All lines below containing the string "Intel" are to be copied.

Provided information.
Content starts

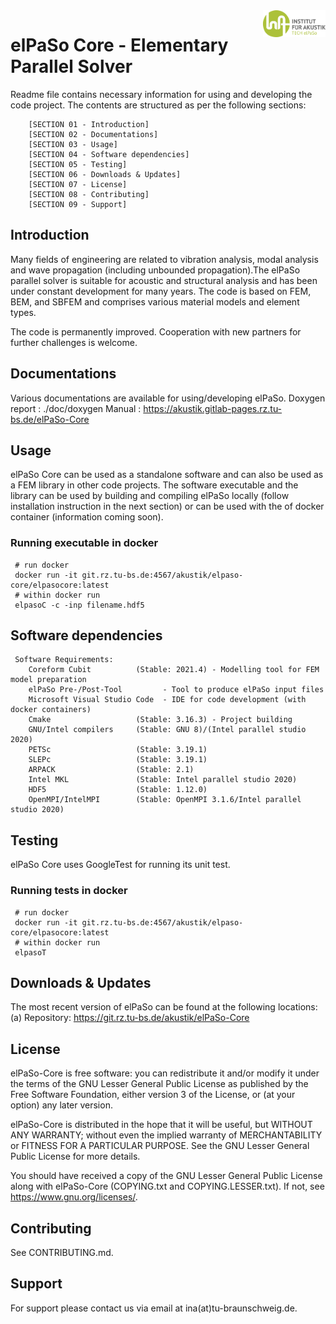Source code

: <img src="./doc/logo/InA-TECH-elPaSo-rgb.png" align="right" width=100 height=auto/>

# elPaSo Core - Elementary Parallel Solver

Readme file contains necessary information for using and developing the code project. The contents are structured as per the following sections:

		[SECTION 01 - Introduction]
		[SECTION 02 - Documentations]
		[SECTION 03 - Usage]
		[SECTION 04 - Software dependencies]
		[SECTION 05 - Testing]
		[SECTION 06 - Downloads & Updates]
		[SECTION 07 - License]
		[SECTION 08 - Contributing]
		[SECTION 09 - Support]
		
## Introduction

Many fields of engineering are related to vibration analysis, modal analysis and wave propagation (including unbounded propagation).The elPaSo parallel solver is suitable for acoustic and structural analysis and has been under constant development for many years. The code is based on FEM, BEM, and SBFEM and comprises various material models and element types.

The code is permanently improved. Cooperation with new partners for further challenges is welcome.

## Documentations
Various documentations are available for using/developing elPaSo.
     Doxygen report                  : ./doc/doxygen
     Manual                          : https://akustik.gitlab-pages.rz.tu-bs.de/elPaSo-Core

## Usage

elPaSo Core can be used as a standalone software and can also be used as a FEM library in other code projects. The software executable and the library can be used by building and compiling elPaSo locally (follow installation instruction in the next section) or can be used with the of docker container (information coming soon).

### Running executable in docker

     # run docker
     docker run -it git.rz.tu-bs.de:4567/akustik/elpaso-core/elpasocore:latest
     # within docker run
     elpasoC -c -inp filename.hdf5
 
## Software dependencies

	 Software Requirements:
        Coreform Cubit          (Stable: 2021.4) - Modelling tool for FEM model preparation
        elPaSo Pre-/Post-Tool         - Tool to produce elPaSo input files
        Microsoft Visual Studio Code  - IDE for code development (with docker containers)
        Cmake                   (Stable: 3.16.3) - Project building
        GNU/Intel compilers     (Stable: GNU 8)/(Intel parallel studio 2020)
        PETSc                   (Stable: 3.19.1)
        SLEPc                   (Stable: 3.19.1)
        ARPACK                  (Stable: 2.1)
        Intel MKL               (Stable: Intel parallel studio 2020)
        HDF5                    (Stable: 1.12.0)
        OpenMPI/IntelMPI        (Stable: OpenMPI 3.1.6/Intel parallel studio 2020)
        
 
## Testing

elPaSo Core uses GoogleTest for running its unit test.
### Running tests in docker
     # run docker
     docker run -it git.rz.tu-bs.de:4567/akustik/elpaso-core/elpasocore:latest
     # within docker run
     elpasoT

## Downloads & Updates

The most recent version of elPaSo can be found at the following locations: (a) Repository: https://git.rz.tu-bs.de/akustik/elPaSo-Core

## License

elPaSo-Core is free software: you can redistribute it and/or modify it under the terms of the GNU Lesser General Public License as published by the Free Software Foundation, either version 3 of the License, or (at your option) any later version.

 elPaSo-Core is distributed in the hope that it will be useful, but WITHOUT ANY WARRANTY; without even the implied warranty of MERCHANTABILITY or FITNESS FOR A PARTICULAR PURPOSE. See the GNU Lesser General Public License for more details.

You should have received a copy of the GNU Lesser General Public License along with elPaSo-Core (COPYING.txt and COPYING.LESSER.txt). If not, see <https://www.gnu.org/licenses/>.

## Contributing

See CONTRIBUTING.md.

## Support

For support please contact us via email at ina(at)tu-braunschweig.de.
	


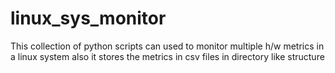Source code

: # linux_sys_monitor
This collection of python scripts can used to monitor multiple h/w metrics in a linux system
also it stores the metrics in csv files in directory like structure
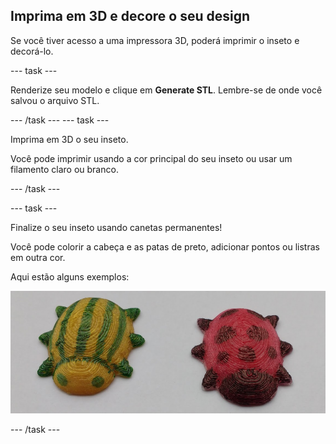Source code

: ## Imprima em 3D e decore o seu design

Se você tiver acesso a uma impressora 3D, poderá imprimir o inseto e decorá-lo.

--- task ---

Renderize seu modelo e clique em **Generate STL**. Lembre-se de onde você salvou o arquivo STL.

--- /task --- --- task ---

Imprima em 3D o seu inseto.

Você pode imprimir usando a cor principal do seu inseto ou usar um filamento claro ou branco.

--- /task ---

--- task ---

Finalize o seu inseto usando canetas permanentes!

Você pode colorir a cabeça e as patas de preto, adicionar pontos ou listras em outra cor.

Aqui estão alguns exemplos:

![captura de tela](images/bug-decorated.png)

--- /task ---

Content ends

Answer box.
        GNU/Intel compilers     (Stable: GNU 8)/(Intel parallel studio 2020)
        Intel MKL               (Stable: Intel parallel studio 2020)
        OpenMPI/IntelMPI        (Stable: OpenMPI 3.1.6/Intel parallel studio 2020)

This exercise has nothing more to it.